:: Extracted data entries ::
★ ★ ★ ★ ★ ★ ★

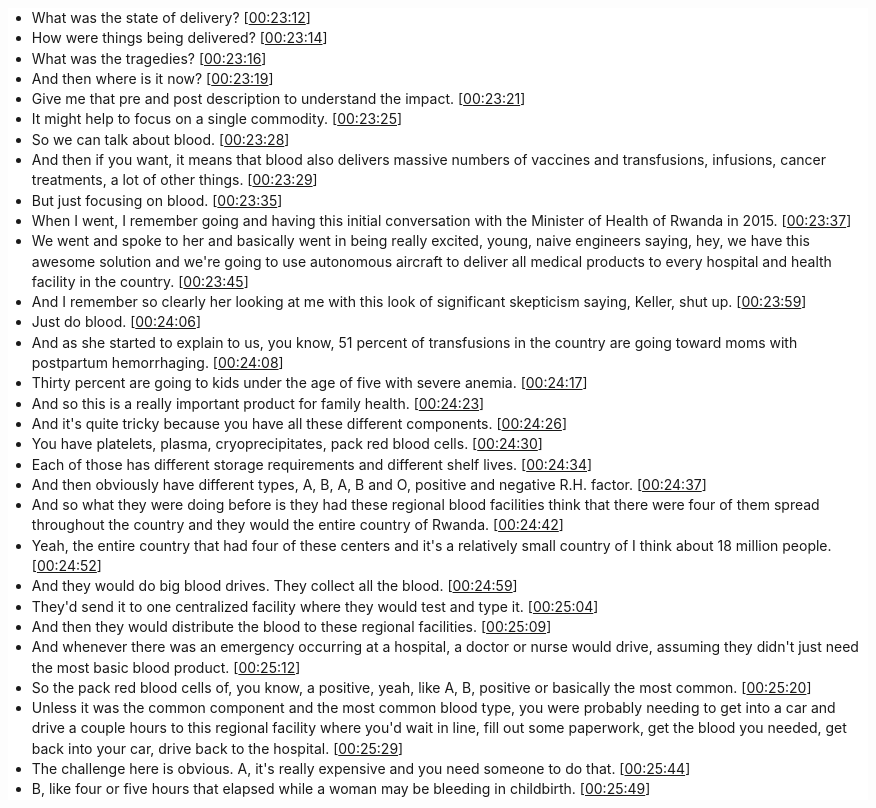 *  What was the state of delivery? [[00:23:12](https://www.youtube.com/watch?v=hwwNUIBPfb0&t=1392.0s)]
*  How were things being delivered? [[00:23:14](https://www.youtube.com/watch?v=hwwNUIBPfb0&t=1394.0s)]
*  What was the tragedies? [[00:23:16](https://www.youtube.com/watch?v=hwwNUIBPfb0&t=1396.0s)]
*  And then where is it now? [[00:23:19](https://www.youtube.com/watch?v=hwwNUIBPfb0&t=1399.0s)]
*  Give me that pre and post description to understand the impact. [[00:23:21](https://www.youtube.com/watch?v=hwwNUIBPfb0&t=1401.0s)]
*  It might help to focus on a single commodity. [[00:23:25](https://www.youtube.com/watch?v=hwwNUIBPfb0&t=1405.0s)]
*  So we can talk about blood. [[00:23:28](https://www.youtube.com/watch?v=hwwNUIBPfb0&t=1408.0s)]
*  And then if you want, it means that blood also delivers massive numbers of vaccines and transfusions, infusions, cancer treatments, a lot of other things. [[00:23:29](https://www.youtube.com/watch?v=hwwNUIBPfb0&t=1409.0s)]
*  But just focusing on blood. [[00:23:35](https://www.youtube.com/watch?v=hwwNUIBPfb0&t=1415.0s)]
*  When I went, I remember going and having this initial conversation with the Minister of Health of Rwanda in 2015. [[00:23:37](https://www.youtube.com/watch?v=hwwNUIBPfb0&t=1417.0s)]
*  We went and spoke to her and basically went in being really excited, young, naive engineers saying, hey, we have this awesome solution and we're going to use autonomous aircraft to deliver all medical products to every hospital and health facility in the country. [[00:23:45](https://www.youtube.com/watch?v=hwwNUIBPfb0&t=1425.0s)]
*  And I remember so clearly her looking at me with this look of significant skepticism saying, Keller, shut up. [[00:23:59](https://www.youtube.com/watch?v=hwwNUIBPfb0&t=1439.0s)]
*  Just do blood. [[00:24:06](https://www.youtube.com/watch?v=hwwNUIBPfb0&t=1446.0s)]
*  And as she started to explain to us, you know, 51 percent of transfusions in the country are going toward moms with postpartum hemorrhaging. [[00:24:08](https://www.youtube.com/watch?v=hwwNUIBPfb0&t=1448.0s)]
*  Thirty percent are going to kids under the age of five with severe anemia. [[00:24:17](https://www.youtube.com/watch?v=hwwNUIBPfb0&t=1457.0s)]
*  And so this is a really important product for family health. [[00:24:23](https://www.youtube.com/watch?v=hwwNUIBPfb0&t=1463.0s)]
*  And it's quite tricky because you have all these different components. [[00:24:26](https://www.youtube.com/watch?v=hwwNUIBPfb0&t=1466.0s)]
*  You have platelets, plasma, cryoprecipitates, pack red blood cells. [[00:24:30](https://www.youtube.com/watch?v=hwwNUIBPfb0&t=1470.0s)]
*  Each of those has different storage requirements and different shelf lives. [[00:24:34](https://www.youtube.com/watch?v=hwwNUIBPfb0&t=1474.0s)]
*  And then obviously have different types, A, B, A, B and O, positive and negative R.H. factor. [[00:24:37](https://www.youtube.com/watch?v=hwwNUIBPfb0&t=1477.0s)]
*  And so what they were doing before is they had these regional blood facilities think that there were four of them spread throughout the country and they would the entire country of Rwanda. [[00:24:42](https://www.youtube.com/watch?v=hwwNUIBPfb0&t=1482.0s)]
*  Yeah, the entire country that had four of these centers and it's a relatively small country of I think about 18 million people. [[00:24:52](https://www.youtube.com/watch?v=hwwNUIBPfb0&t=1492.0s)]
*  And they would do big blood drives. They collect all the blood. [[00:24:59](https://www.youtube.com/watch?v=hwwNUIBPfb0&t=1499.0s)]
*  They'd send it to one centralized facility where they would test and type it. [[00:25:04](https://www.youtube.com/watch?v=hwwNUIBPfb0&t=1504.0s)]
*  And then they would distribute the blood to these regional facilities. [[00:25:09](https://www.youtube.com/watch?v=hwwNUIBPfb0&t=1509.0s)]
*  And whenever there was an emergency occurring at a hospital, a doctor or nurse would drive, assuming they didn't just need the most basic blood product. [[00:25:12](https://www.youtube.com/watch?v=hwwNUIBPfb0&t=1512.0s)]
*  So the pack red blood cells of, you know, a positive, yeah, like A, B, positive or basically the most common. [[00:25:20](https://www.youtube.com/watch?v=hwwNUIBPfb0&t=1520.0s)]
*  Unless it was the common component and the most common blood type, you were probably needing to get into a car and drive a couple hours to this regional facility where you'd wait in line, fill out some paperwork, get the blood you needed, get back into your car, drive back to the hospital. [[00:25:29](https://www.youtube.com/watch?v=hwwNUIBPfb0&t=1529.0s)]
*  The challenge here is obvious. A, it's really expensive and you need someone to do that. [[00:25:44](https://www.youtube.com/watch?v=hwwNUIBPfb0&t=1544.0s)]
*  B, like four or five hours that elapsed while a woman may be bleeding in childbirth. [[00:25:49](https://www.youtube.com/watch?v=hwwNUIBPfb0&t=1549.0s)]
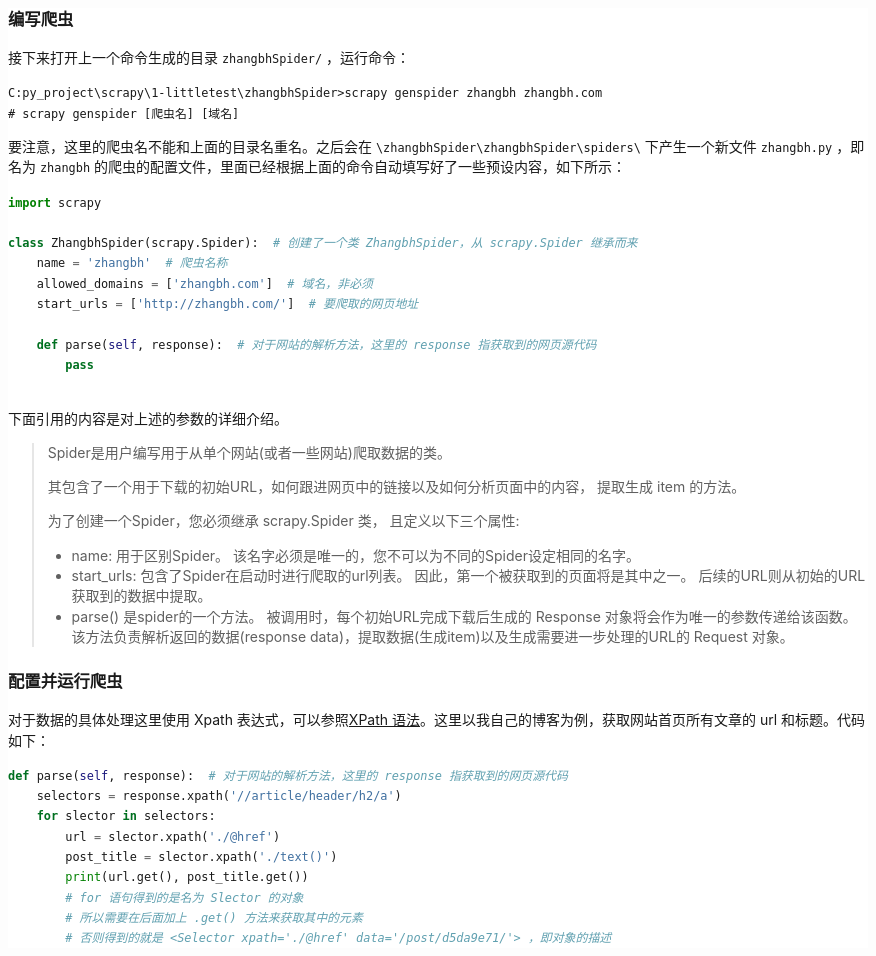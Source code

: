 
### 编写爬虫

接下来打开上一个命令生成的目录 `zhangbhSpider/` ，运行命令：

```
C:py_project\scrapy\1-littletest\zhangbhSpider>scrapy genspider zhangbh zhangbh.com
# scrapy genspider [爬虫名] [域名]
```

要注意，这里的爬虫名不能和上面的目录名重名。之后会在 `\zhangbhSpider\zhangbhSpider\spiders\` 下产生一个新文件 `zhangbh.py` ，即名为 `zhangbh` 的爬虫的配置文件，里面已经根据上面的命令自动填写好了一些预设内容，如下所示：

```python zhangbhSpider/zhangbhSpider/spiders/zhangbh.py
import scrapy

class ZhangbhSpider(scrapy.Spider):  # 创建了一个类 ZhangbhSpider，从 scrapy.Spider 继承而来
    name = 'zhangbh'  # 爬虫名称
    allowed_domains = ['zhangbh.com']  # 域名，非必须
    start_urls = ['http://zhangbh.com/']  # 要爬取的网页地址

    def parse(self, response):  # 对于网站的解析方法，这里的 response 指获取到的网页源代码
        pass
    
```

下面引用的内容是对上述的参数的详细介绍。

> Spider是用户编写用于从单个网站(或者一些网站)爬取数据的类。
>
> 其包含了一个用于下载的初始URL，如何跟进网页中的链接以及如何分析页面中的内容， 提取生成 item 的方法。
>
> 为了创建一个Spider，您必须继承 scrapy.Spider 类， 且定义以下三个属性:
>
> - name: 用于区别Spider。 该名字必须是唯一的，您不可以为不同的Spider设定相同的名字。
> - start_urls: 包含了Spider在启动时进行爬取的url列表。 因此，第一个被获取到的页面将是其中之一。 后续的URL则从初始的URL获取到的数据中提取。
> - parse() 是spider的一个方法。 被调用时，每个初始URL完成下载后生成的 Response 对象将会作为唯一的参数传递给该函数。 该方法负责解析返回的数据(response data)，提取数据(生成item)以及生成需要进一步处理的URL的 Request 对象。



### 配置并运行爬虫

对于数据的具体处理这里使用 Xpath 表达式，可以参照[XPath 语法](https://www.w3school.com.cn/xpath/xpath_syntax.asp)。这里以我自己的博客为例，获取网站首页所有文章的 url 和标题。代码如下：

```python zhangbhSpider/zhangbhSpider/spiders/zhangbh.py
def parse(self, response):  # 对于网站的解析方法，这里的 response 指获取到的网页源代码
    selectors = response.xpath('//article/header/h2/a')
    for slector in selectors:
        url = slector.xpath('./@href')
        post_title = slector.xpath('./text()')
        print(url.get(), post_title.get())
        # for 语句得到的是名为 Slector 的对象
        # 所以需要在后面加上 .get() 方法来获取其中的元素
        # 否则得到的就是 <Selector xpath='./@href' data='/post/d5da9e71/'> ，即对象的描述
```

★ ★ ★ ★ ★ ★ ★

:: WHAT TO PRODUCE ::
Return all the data above as written, leaving out only the pictures.

:: OUTPUT OF THE EXERCISE ::
 *  What was the state of delivery? [[00:23:12](https://www.youtube.com/watch?v=hwwNUIBPfb0&t=1392.0s)]
*  How were things being delivered? [[00:23:14](https://www.youtube.com/watch?v=hwwNUIBPfb0&t=1394.0s)]
*  What was the tragedies? [[00:23:16](https://www.youtube.com/watch?v=hwwNUIBPfb0&t=1396.0s)]
*  And then where is it now? [[00:23:19](https://www.youtube.com/watch?v=hwwNUIBPfb0&t=1399.0s)]
*  Give me that pre and post description to understand the impact. [[00:23:21](https://www.youtube.com/watch?v=hwwNUIBPfb0&t=1401.0s)]
*  It might help to focus on a single commodity. [[00:23:25](https://www.youtube.com/watch?v=hwwNUIBPfb0&t=1405.0s)]
*  So we can talk about blood. [[00:23:28](https://www.youtube.com/watch?v=hwwNUIBPfb0&t=1408.0s)]
*  And then if you want, it means that blood also delivers massive numbers of vaccines and transfusions, infusions, cancer treatments, a lot of other things. [[00:23:29](https://www.youtube.com/watch?v=hwwNUIBPfb0&t=1409.0s)]
*  But just focusing on blood. [[00:23:35](https://www.youtube.com/watch?v=hwwNUIBPfb0&t=1415.0s)]
*  When I went, I remember going and having this initial conversation with the Minister of Health of Rwanda in 2015. [[00:23:37](https://www.youtube.com/watch?v=hwwNUIBPfb0&t=1417.0s)]
*  We went and spoke to her and basically went in being really excited, young, naive engineers saying, hey, we have this awesome solution and we're going to use autonomous aircraft to deliver all medical products to every hospital and health facility in the country. [[00:23:45](https://www.youtube.com/watch?v=hwwNUIBPfb0&t=1425.0s)]
*  And I remember so clearly her looking at me with this look of significant skepticism saying, Keller, shut up. [[00:23:59](https://www.youtube.com/watch?v=hwwNUIBPfb0&t=1439.0s)]
*  Just do blood. [[00:24:06](https://www.youtube.com/watch?v=hwwNUIBPfb0&t=1446.0s)]
*  And as she started to explain to us, you know, 51 percent of transfusions in the country are going toward moms with postpartum hemorrhaging. [[00:24:08](https://www.youtube.com/watch?v=hwwNUIBPfb0&t=1448.0s)]
*  Thirty percent are going to kids under the age of five with severe anemia. [[00:24:17](https://www.youtube.com/watch?v=hwwNUIBPfb0&t=1457.0s)]
*  And so this is a really important product for family health. [[00:24:23](https://www.youtube.com/watch?v=hwwNUIBPfb0&t=1463.0s)]
*  And it's quite tricky because you have all these different components. [[00:24:26](https://www.youtube.com/watch?v=hwwNUIBPfb0&t=1466.0s)]
*  You have platelets, plasma, cryoprecipitates, pack red blood cells. [[00:24:30](https://www.youtube.com/watch?v=hwwNUIBPfb0&t=1470.0s)]
*  Each of those has different storage requirements and different shelf lives. [[00:24:34](https://www.youtube.com/watch?v=hwwNUIBPfb0&t=1474.0s)]
*  And then obviously have different types, A, B, A, B and O, positive and negative R.H. factor. [[00:24:37](https://www.youtube.com/watch?v=hwwNUIBPfb0&t=1477.0s)]
*  And so what they were doing before is they had these regional blood facilities think that there were four of them spread throughout the country and they would the entire country of Rwanda. [[00:24:42](https://www.youtube.com/watch?v=hwwNUIBPfb0&t=1482.0s)]
*  Yeah, the entire country that had four of these centers and it's a relatively small country of I think about 18 million people. [[00:24:52](https://www.youtube.com/watch?v=hwwNUIBPfb0&t=1492.0s)]
*  And they would do big blood drives. They collect all the blood. [[00:24:59](https://www.youtube.com/watch?v=hwwNUIBPfb0&t=1499.0s)]
*  They'd send it to one centralized facility where they would test and type it. [[00:25:04](https://www.youtube.com/watch?v=hwwNUIBPfb0&t=1504.0s)]
*  And then they would distribute the blood to these regional facilities. [[00:25:09](https://www.youtube.com/watch?v=hwwNUIBPfb0&t=1509.0s)]
*  And whenever there was an emergency occurring at a hospital, a doctor or nurse would drive, assuming they didn't just need the most basic blood product. [[00:25:12](https://www.youtube.com/watch?v=hwwNUIBPfb0&t=1512.0s)]
*  So the pack red blood cells of, you know, a positive, yeah, like A, B, positive or basically the most common. [[00:25:20](https://www.youtube.com/watch?v=hwwNUIBPfb0&t=1520.0s)]
*  Unless it was the common component and the most common blood type, you were probably needing to get into a car and drive a couple hours to this regional facility where you'd wait in line, fill out some paperwork, get the blood you needed, get back into your car, drive back to the hospital. [[00:25:29](https://www.youtube.com/watch?v=hwwNUIBPfb0&t=1529.0s)]
*  The challenge here is obvious. A, it's really expensive and you need someone to do that. [[00:25:44](https://www.youtube.com/watch?v=hwwNUIBPfb0&t=1544.0s)]
*  B, like four or five hours that elapsed while a woman may be bleeding in childbirth. [[00:25:49](https://www.youtube.com/watch?v=hwwNUIBPfb0&t=1549.0s)]
Source code

: 
### 编写爬虫

接下来打开上一个命令生成的目录 `zhangbhSpider/` ，运行命令：

```
C:py_project\scrapy\1-littletest\zhangbhSpider>scrapy genspider zhangbh zhangbh.com
# scrapy genspider [爬虫名] [域名]
```

要注意，这里的爬虫名不能和上面的目录名重名。之后会在 `\zhangbhSpider\zhangbhSpider\spiders\` 下产生一个新文件 `zhangbh.py` ，即名为 `zhangbh` 的爬虫的配置文件，里面已经根据上面的命令自动填写好了一些预设内容，如下所示：

```python zhangbhSpider/zhangbhSpider/spiders/zhangbh.py
import scrapy

class ZhangbhSpider(scrapy.Spider):  # 创建了一个类 ZhangbhSpider，从 scrapy.Spider 继承而来
    name = 'zhangbh'  # 爬虫名称
    allowed_domains = ['zhangbh.com']  # 域名，非必须
    start_urls = ['http://zhangbh.com/']  # 要爬取的网页地址

    def parse(self, response):  # 对于网站的解析方法，这里的 response 指获取到的网页源代码
        pass
    
```

下面引用的内容是对上述的参数的详细介绍。

> Spider是用户编写用于从单个网站(或者一些网站)爬取数据的类。
>
> 其包含了一个用于下载的初始URL，如何跟进网页中的链接以及如何分析页面中的内容， 提取生成 item 的方法。
>
> 为了创建一个Spider，您必须继承 scrapy.Spider 类， 且定义以下三个属性:
>
> - name: 用于区别Spider。 该名字必须是唯一的，您不可以为不同的Spider设定相同的名字。
> - start_urls: 包含了Spider在启动时进行爬取的url列表。 因此，第一个被获取到的页面将是其中之一。 后续的URL则从初始的URL获取到的数据中提取。
> - parse() 是spider的一个方法。 被调用时，每个初始URL完成下载后生成的 Response 对象将会作为唯一的参数传递给该函数。 该方法负责解析返回的数据(response data)，提取数据(生成item)以及生成需要进一步处理的URL的 Request 对象。



### 配置并运行爬虫

对于数据的具体处理这里使用 Xpath 表达式，可以参照[XPath 语法](https://www.w3school.com.cn/xpath/xpath_syntax.asp)。这里以我自己的博客为例，获取网站首页所有文章的 url 和标题。代码如下：

```python zhangbhSpider/zhangbhSpider/spiders/zhangbh.py
def parse(self, response):  # 对于网站的解析方法，这里的 response 指获取到的网页源代码
    selectors = response.xpath('//article/header/h2/a')
    for slector in selectors:
        url = slector.xpath('./@href')
        post_title = slector.xpath('./text()')
        print(url.get(), post_title.get())
        # for 语句得到的是名为 Slector 的对象
        # 所以需要在后面加上 .get() 方法来获取其中的元素
        # 否则得到的就是 <Selector xpath='./@href' data='/post/d5da9e71/'> ，即对象的描述
```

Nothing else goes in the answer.